### TASK STATEMENT
Output exactly the lines below, starting with the line that has "then you go" and going on through the line that has "leave the csproj file alone.", both included, and no other lines.

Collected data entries
···
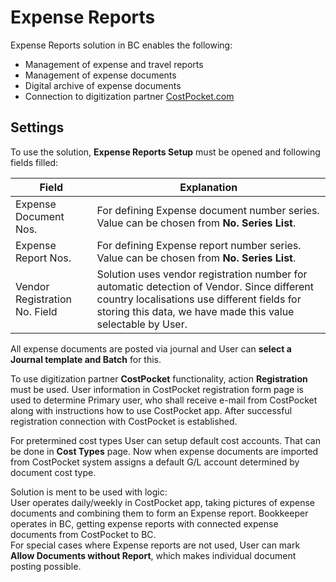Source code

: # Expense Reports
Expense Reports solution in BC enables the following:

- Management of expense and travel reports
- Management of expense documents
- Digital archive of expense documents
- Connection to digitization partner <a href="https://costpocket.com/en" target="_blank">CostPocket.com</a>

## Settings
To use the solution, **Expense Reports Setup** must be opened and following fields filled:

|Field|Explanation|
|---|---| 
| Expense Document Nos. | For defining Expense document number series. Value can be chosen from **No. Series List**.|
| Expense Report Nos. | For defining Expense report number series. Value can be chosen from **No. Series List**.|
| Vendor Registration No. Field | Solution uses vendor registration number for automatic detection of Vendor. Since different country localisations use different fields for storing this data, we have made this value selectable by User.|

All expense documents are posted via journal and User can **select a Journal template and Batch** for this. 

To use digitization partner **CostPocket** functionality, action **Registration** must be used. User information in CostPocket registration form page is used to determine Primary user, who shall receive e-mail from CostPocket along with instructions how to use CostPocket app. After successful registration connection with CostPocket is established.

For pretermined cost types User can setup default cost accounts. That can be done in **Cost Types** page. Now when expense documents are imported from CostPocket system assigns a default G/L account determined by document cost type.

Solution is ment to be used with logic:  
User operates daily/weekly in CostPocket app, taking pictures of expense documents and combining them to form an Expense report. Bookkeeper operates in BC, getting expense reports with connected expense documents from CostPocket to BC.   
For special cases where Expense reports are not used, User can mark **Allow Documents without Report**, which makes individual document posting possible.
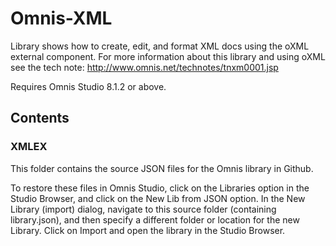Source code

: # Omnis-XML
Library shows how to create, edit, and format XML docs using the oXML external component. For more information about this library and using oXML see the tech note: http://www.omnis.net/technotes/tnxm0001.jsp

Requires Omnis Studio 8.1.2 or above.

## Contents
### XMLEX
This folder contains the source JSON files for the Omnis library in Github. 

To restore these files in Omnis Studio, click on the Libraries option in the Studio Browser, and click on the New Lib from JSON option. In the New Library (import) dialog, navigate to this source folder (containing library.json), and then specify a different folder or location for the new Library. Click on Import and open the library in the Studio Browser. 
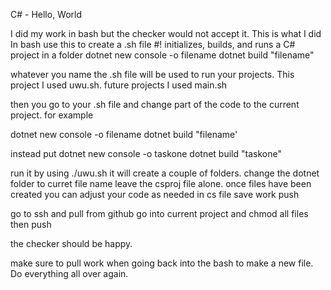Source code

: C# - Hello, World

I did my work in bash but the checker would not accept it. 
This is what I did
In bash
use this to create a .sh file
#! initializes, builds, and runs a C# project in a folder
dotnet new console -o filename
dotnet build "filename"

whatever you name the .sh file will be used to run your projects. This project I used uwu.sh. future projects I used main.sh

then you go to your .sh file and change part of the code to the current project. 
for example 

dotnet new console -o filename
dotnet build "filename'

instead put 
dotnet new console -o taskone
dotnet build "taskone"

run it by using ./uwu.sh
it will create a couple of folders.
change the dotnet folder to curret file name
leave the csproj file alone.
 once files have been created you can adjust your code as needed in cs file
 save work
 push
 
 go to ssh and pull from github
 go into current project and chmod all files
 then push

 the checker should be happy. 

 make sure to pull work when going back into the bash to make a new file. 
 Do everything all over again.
···
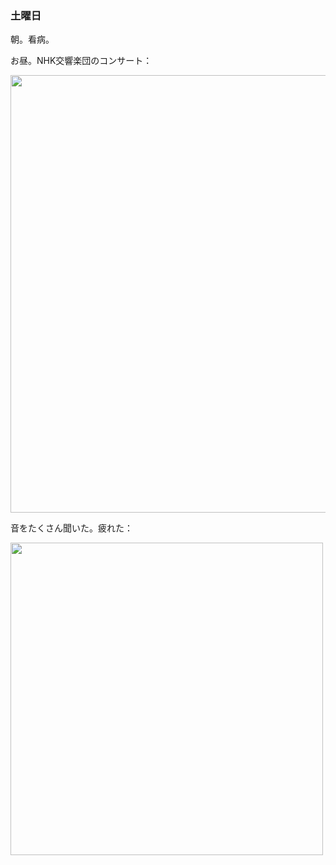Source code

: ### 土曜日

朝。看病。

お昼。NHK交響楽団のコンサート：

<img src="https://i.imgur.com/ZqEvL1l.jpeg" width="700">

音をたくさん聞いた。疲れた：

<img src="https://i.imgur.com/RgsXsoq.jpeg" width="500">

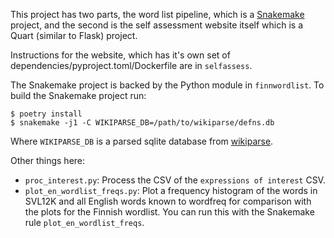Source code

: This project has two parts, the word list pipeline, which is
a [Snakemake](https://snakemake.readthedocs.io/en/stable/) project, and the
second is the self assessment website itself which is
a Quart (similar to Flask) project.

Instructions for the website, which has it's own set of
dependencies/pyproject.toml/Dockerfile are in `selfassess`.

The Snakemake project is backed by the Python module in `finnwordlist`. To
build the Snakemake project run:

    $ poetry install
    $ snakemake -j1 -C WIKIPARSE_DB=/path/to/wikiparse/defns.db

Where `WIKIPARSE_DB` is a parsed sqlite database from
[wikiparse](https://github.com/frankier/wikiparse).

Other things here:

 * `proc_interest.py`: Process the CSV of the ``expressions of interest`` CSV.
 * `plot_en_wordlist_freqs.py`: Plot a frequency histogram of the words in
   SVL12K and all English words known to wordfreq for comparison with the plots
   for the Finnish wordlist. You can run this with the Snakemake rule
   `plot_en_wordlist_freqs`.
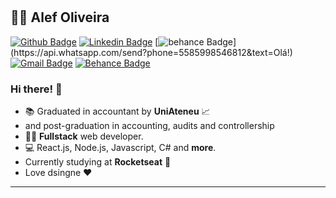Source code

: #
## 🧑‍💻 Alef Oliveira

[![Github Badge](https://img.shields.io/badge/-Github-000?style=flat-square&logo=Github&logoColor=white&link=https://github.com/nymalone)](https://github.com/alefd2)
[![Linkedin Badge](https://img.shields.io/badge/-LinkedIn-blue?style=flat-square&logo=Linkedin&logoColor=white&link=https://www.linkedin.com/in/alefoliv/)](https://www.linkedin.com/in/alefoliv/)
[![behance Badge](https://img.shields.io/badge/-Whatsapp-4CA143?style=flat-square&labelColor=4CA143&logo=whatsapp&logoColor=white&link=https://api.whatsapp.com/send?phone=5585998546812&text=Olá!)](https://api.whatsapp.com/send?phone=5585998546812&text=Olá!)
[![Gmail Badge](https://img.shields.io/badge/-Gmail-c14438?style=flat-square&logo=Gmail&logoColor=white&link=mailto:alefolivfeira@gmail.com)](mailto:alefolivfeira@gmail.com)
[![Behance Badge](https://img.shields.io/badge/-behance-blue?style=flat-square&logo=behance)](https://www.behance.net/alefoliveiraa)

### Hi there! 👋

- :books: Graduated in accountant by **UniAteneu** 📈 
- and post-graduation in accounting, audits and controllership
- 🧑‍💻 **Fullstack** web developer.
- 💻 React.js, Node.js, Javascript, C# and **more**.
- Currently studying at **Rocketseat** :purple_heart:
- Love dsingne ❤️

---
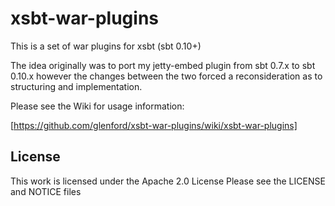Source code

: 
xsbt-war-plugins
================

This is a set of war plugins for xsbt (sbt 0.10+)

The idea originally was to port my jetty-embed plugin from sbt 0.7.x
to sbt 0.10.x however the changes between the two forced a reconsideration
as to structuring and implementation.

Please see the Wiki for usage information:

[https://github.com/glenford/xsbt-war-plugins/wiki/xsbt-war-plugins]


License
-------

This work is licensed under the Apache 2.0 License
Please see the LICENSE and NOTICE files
···
### SOLUTION TO THIS TASK
then you go to your .sh file and change part of the code to the current project. 
for example 

dotnet new console -o filename
dotnet build "filename'

instead put 
dotnet new console -o taskone
dotnet build "taskone"

run it by using ./uwu.sh
it will create a couple of folders.
change the dotnet folder to curret file name
leave the csproj file alone.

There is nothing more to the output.